* [REQUIRED ACTION] Exactly the lines from the one containing "通过 Pixabay 的特征图像。" through the final line of the listing are to be retyped, and nothing more.

* [DATASET EXTRACT]
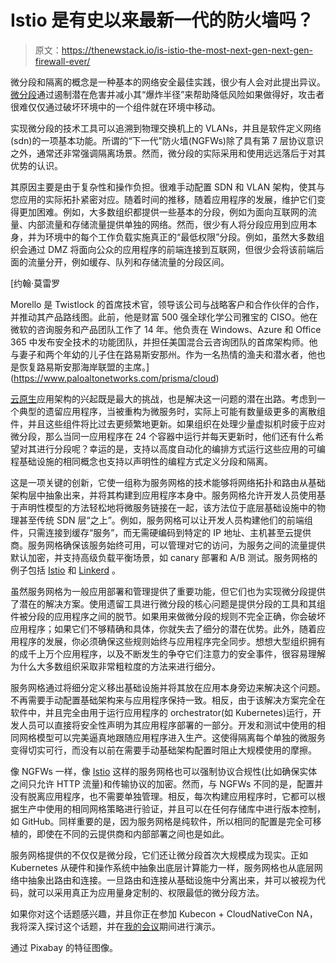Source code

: # Istio 是有史以来最新一代的防火墙吗？

> 原文：<https://thenewstack.io/is-istio-the-most-next-gen-next-gen-firewall-ever/>

微分段和隔离的概念是一种基本的网络安全最佳实践，很少有人会对此提出异议。[微分段](https://www.networkworld.com/article/3247672/virtualization/what-is-microsegmentation-how-getting-granular-improves-network-security.html)通过遏制潜在危害并减小其“爆炸半径”来帮助降低风险如果做得好，攻击者很难仅仅通过破坏环境中的一个组件就在环境中移动。

实现微分段的技术工具可以追溯到物理交换机上的 VLANs，并且是软件定义网络(sdn)的一项基本功能。所谓的“下一代”防火墙(NGFWs)除了具有第 7 层协议意识之外，通常还非常强调隔离场景。然而，微分段的实际采用和使用远远落后于对其优势的认识。

其原因主要是由于复杂性和操作负担。很难手动配置 SDN 和 VLAN 架构，使其与您应用的实际拓扑紧密对应。随着时间的推移，随着应用程序的发展，维护它们变得更加困难。例如，大多数组织都提供一些基本的分段，例如为面向互联网的流量、内部流量和存储流量提供单独的网络。然而，很少有人将分段应用到应用本身，并为环境中的每个工作负载实施真正的“最低权限”分段。例如，虽然大多数组织会通过 DMZ 将面向公众的应用程序的前端连接到互联网，但很少会将该前端后面的流量分开，例如缓存、队列和存储流量的分段区间。

 [约翰·莫雷罗

Morello 是 Twistlock 的首席技术官，领导该公司与战略客户和合作伙伴的合作，并推动其产品路线图。此前，他是财富 500 强全球化学公司雅宝的 CISO。他在微软的咨询服务和产品团队工作了 14 年。他负责在 Windows、Azure 和 Office 365 中发布安全技术的功能团队，并担任美国混合云咨询团队的首席架构师。他与妻子和两个年幼的儿子住在路易斯安那州。作为一名热情的渔夫和潜水者，他也是恢复路易斯安那海岸联盟的主席。](https://www.paloaltonetworks.com/prisma/cloud) 

[云原生](https://www.twistlock.com/2018/08/23/preparing-cloud-native-world/)应用架构的兴起既是最大的挑战，也是解决这一问题的潜在出路。考虑到一个典型的遗留应用程序，当被重构为微服务时，实际上可能有数量级更多的离散组件，并且这些组件将比过去更频繁地更新。如果组织在处理少量虚拟机时疲于应对微分段，那么当同一应用程序在 24 个容器中运行并每天更新时，他们还有什么希望对其进行分段呢？幸运的是，支持以高度自动化的编排方式运行这些应用的可编程基础设施的相同概念也支持以声明性的编程方式定义分段和隔离。

这是一项关键的创新，它使一组称为服务网格的技术能够将网络拓扑和路由从基础架构层中抽象出来，并将其构建到应用程序本身中。服务网格允许开发人员使用基于声明性模型的方法轻松地将微服务链接在一起，该方法位于底层基础设施中的物理甚至传统 SDN 层“之上”。例如，服务网格可以让开发人员构建他们的前端组件，只需连接到缓存“服务”，而无需硬编码到特定的 IP 地址、主机甚至云提供商。服务网格确保该服务始终可用，可以管理对它的访问，为服务之间的流量提供默认加密，并支持高级负载平衡场景，如 canary 部署和 A/B 测试。服务网格的例子包括 [Istio](https://www.twistlock.com/2018/06/21/securing-istio-twistlock/) 和 [Linkerd](https://linkerd.io/) 。

虽然服务网格为一般应用部署和管理提供了重要功能，但它们也为实现微分段提供了潜在的解决方案。使用遗留工具进行微分段的核心问题是提供分段的工具和其组件被分段的应用程序之间的脱节。如果用来做微分段的规则不完全正确，你会破坏应用程序；如果它们不够精确和具体，你就失去了细分的潜在优势。此外，随着应用程序的发展，你必须确保这些规则始终与应用程序完全同步。想想大型组织拥有的成千上万个应用程序，以及不断发生的争夺它们注意力的安全事件，很容易理解为什么大多数组织采取非常粗粒度的方法来进行细分。

服务网格通过将细分定义移出基础设施并将其放在应用本身旁边来解决这个问题。不再需要手动配置基础架构来与应用程序保持一致。相反，由于该解决方案完全在软件中，并且完全由用于运行应用程序的 orchestrator(如 Kubernetes)运行，开发人员可以直接将安全性声明为其应用程序部署的一部分。开发和测试中使用的相同网格模型可以完美逼真地跟随应用程序进入生产。这使得隔离每个单独的微服务变得切实可行，而没有以前在需要手动基础架构配置时阻止大规模使用的摩擦。

像 NGFWs 一样，像 [Istio](https://www.twistlock.com/2018/06/21/securing-istio-twistlock/) 这样的服务网格也可以强制协议合规性(比如确保实体之间只允许 HTTP 流量)和传输协议的加密。然而，与 NGFWs 不同的是，配置并没有脱离应用程序，也不需要单独管理。相反，每次构建应用程序时，它都可以根据生产中使用的相同网格策略进行验证，并且可以在任何存储库中进行版本控制，如 GitHub。同样重要的是，因为服务网格是纯软件，所以相同的配置是完全可移植的，即使在不同的云提供商和内部部署之间也是如此。

服务网格提供的不仅仅是微分段，它们还让微分段首次大规模成为现实。正如 Kubernetes 从硬件和操作系统中抽象出底层计算能力一样，服务网格也从底层网络中抽象出路由和连接。一旦路由和连接从基础设施中分离出来，并可以被视为代码，就可以采用真正为应用量身定制的、权限最低的微分段方法。

如果你对这个话题感兴趣，并且你正在参加 Kubecon + CloudNativeCon NA，我将深入探讨这个话题，并在[我的会议](https://kccna18.sched.com/event/Grad/is-istio-the-most-next-gen-next-gen-firewall-ever-created-john-morello-twistlock)期间进行演示。

通过 Pixabay 的特征图像。

<svg xmlns:xlink="http://www.w3.org/1999/xlink" viewBox="0 0 68 31" version="1.1"><title>Group</title> <desc>Created with Sketch.</desc></svg>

* [RESPONSE FOR THIS EXERCISE]
通过 Pixabay 的特征图像。

<svg xmlns:xlink="http://www.w3.org/1999/xlink" viewBox="0 0 68 31" version="1.1"><title>Group</title> <desc>Created with Sketch.</desc></svg>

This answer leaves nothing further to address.